— Exercise —
Show all lines of the listing that contain the word "TensorFlow".

::::::

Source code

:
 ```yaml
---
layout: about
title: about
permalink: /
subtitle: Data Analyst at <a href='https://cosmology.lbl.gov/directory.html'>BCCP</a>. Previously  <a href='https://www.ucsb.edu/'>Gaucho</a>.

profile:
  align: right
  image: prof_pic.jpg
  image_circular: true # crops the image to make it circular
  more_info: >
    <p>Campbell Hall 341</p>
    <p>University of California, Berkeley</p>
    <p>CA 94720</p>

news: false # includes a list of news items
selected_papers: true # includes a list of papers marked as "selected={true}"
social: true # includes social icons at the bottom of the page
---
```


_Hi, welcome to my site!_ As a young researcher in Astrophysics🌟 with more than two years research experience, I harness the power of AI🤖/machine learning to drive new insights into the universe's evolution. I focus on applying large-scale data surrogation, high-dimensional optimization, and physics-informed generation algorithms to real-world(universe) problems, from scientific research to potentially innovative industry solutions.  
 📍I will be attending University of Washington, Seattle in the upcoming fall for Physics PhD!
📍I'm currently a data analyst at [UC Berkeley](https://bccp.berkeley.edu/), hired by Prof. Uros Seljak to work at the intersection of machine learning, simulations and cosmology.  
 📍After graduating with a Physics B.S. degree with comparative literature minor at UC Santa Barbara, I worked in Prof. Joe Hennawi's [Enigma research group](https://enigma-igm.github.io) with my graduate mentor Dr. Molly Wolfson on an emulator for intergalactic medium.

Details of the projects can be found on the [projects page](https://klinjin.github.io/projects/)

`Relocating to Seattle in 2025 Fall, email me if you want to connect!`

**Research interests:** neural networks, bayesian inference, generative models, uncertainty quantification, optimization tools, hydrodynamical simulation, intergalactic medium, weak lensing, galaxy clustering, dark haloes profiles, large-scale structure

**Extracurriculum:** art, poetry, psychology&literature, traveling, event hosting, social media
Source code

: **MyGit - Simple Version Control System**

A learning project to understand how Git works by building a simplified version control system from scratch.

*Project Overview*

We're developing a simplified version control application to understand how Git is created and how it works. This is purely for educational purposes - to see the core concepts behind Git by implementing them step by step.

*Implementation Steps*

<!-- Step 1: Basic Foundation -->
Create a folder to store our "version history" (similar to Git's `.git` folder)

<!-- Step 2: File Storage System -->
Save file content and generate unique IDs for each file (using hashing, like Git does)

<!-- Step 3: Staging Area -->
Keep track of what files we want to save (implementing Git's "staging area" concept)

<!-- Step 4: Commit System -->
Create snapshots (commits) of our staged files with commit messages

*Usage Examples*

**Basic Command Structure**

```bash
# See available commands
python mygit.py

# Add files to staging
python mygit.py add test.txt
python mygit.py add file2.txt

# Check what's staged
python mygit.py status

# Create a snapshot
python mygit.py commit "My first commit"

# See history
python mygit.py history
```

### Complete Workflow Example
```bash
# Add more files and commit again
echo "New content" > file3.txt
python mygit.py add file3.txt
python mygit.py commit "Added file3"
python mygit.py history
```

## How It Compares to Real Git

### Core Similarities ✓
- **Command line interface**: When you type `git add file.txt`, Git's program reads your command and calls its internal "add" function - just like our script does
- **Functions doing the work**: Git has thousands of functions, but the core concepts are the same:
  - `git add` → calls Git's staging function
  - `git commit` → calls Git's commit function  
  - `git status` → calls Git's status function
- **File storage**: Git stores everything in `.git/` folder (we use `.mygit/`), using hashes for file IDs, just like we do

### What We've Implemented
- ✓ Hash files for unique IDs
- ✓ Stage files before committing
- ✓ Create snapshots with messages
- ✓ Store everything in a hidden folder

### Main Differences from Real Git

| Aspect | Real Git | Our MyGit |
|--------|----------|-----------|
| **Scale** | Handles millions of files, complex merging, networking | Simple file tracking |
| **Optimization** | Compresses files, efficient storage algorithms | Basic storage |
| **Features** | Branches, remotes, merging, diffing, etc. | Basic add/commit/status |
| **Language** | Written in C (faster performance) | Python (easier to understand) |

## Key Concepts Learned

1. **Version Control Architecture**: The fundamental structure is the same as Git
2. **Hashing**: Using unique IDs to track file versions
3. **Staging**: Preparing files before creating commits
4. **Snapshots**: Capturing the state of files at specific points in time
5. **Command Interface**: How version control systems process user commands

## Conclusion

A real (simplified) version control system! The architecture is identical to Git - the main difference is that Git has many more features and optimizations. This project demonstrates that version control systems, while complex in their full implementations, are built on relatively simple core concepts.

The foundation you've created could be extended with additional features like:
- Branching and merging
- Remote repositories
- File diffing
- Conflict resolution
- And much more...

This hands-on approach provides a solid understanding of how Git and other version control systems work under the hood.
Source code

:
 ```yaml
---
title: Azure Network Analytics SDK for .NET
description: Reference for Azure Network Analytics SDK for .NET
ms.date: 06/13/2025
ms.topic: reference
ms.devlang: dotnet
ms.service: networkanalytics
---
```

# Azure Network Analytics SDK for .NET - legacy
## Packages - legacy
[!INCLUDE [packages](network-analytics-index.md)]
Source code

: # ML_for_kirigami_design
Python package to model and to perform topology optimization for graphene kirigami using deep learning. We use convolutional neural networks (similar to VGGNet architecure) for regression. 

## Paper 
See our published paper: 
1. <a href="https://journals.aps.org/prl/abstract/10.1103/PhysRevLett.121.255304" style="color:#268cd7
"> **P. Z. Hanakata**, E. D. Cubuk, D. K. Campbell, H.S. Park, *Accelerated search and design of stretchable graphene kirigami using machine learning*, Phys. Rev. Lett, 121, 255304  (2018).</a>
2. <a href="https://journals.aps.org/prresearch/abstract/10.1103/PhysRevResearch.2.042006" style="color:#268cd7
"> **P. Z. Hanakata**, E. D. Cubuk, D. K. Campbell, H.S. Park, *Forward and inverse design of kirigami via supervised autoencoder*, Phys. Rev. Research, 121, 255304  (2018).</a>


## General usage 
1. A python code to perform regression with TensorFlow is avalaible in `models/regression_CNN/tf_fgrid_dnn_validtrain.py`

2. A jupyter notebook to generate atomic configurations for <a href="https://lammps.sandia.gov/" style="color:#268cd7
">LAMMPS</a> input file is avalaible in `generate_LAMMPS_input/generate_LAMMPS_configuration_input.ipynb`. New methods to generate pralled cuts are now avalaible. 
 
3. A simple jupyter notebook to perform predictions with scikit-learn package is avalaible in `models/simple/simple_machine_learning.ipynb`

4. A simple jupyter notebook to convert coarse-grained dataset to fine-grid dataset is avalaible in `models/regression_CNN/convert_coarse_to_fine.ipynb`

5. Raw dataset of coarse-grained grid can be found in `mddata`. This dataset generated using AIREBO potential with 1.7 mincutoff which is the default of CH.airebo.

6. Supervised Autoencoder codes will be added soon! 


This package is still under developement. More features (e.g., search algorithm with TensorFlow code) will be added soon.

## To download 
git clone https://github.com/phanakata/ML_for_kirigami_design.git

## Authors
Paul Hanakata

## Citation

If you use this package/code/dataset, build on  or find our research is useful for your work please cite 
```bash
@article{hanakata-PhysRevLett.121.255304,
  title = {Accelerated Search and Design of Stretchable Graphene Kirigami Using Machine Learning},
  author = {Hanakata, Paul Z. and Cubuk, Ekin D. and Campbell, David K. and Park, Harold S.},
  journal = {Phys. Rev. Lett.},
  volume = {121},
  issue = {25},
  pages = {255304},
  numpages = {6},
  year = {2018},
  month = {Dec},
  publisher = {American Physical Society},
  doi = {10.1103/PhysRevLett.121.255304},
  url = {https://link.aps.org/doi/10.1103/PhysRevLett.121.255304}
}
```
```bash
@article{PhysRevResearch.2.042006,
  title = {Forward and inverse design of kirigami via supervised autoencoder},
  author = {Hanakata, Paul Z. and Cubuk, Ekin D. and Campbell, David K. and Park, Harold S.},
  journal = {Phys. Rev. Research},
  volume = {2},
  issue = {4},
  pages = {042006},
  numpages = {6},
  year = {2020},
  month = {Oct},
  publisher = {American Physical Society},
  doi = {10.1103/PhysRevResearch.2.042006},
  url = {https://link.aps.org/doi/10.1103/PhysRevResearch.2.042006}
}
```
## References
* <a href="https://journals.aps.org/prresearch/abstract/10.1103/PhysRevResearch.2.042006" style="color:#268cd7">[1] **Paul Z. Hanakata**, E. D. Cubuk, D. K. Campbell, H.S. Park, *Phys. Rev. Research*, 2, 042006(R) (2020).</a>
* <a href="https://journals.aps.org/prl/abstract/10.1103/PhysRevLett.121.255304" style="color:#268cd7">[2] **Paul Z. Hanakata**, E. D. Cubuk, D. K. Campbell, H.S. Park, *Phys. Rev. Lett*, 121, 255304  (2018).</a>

::::::

— Task answer —
1. A python code to perform regression with TensorFlow is avalaible in `models/regression_CNN/tf_fgrid_dnn_validtrain.py`
This package is still under developement. More features (e.g., search algorithm with TensorFlow code) will be added soon.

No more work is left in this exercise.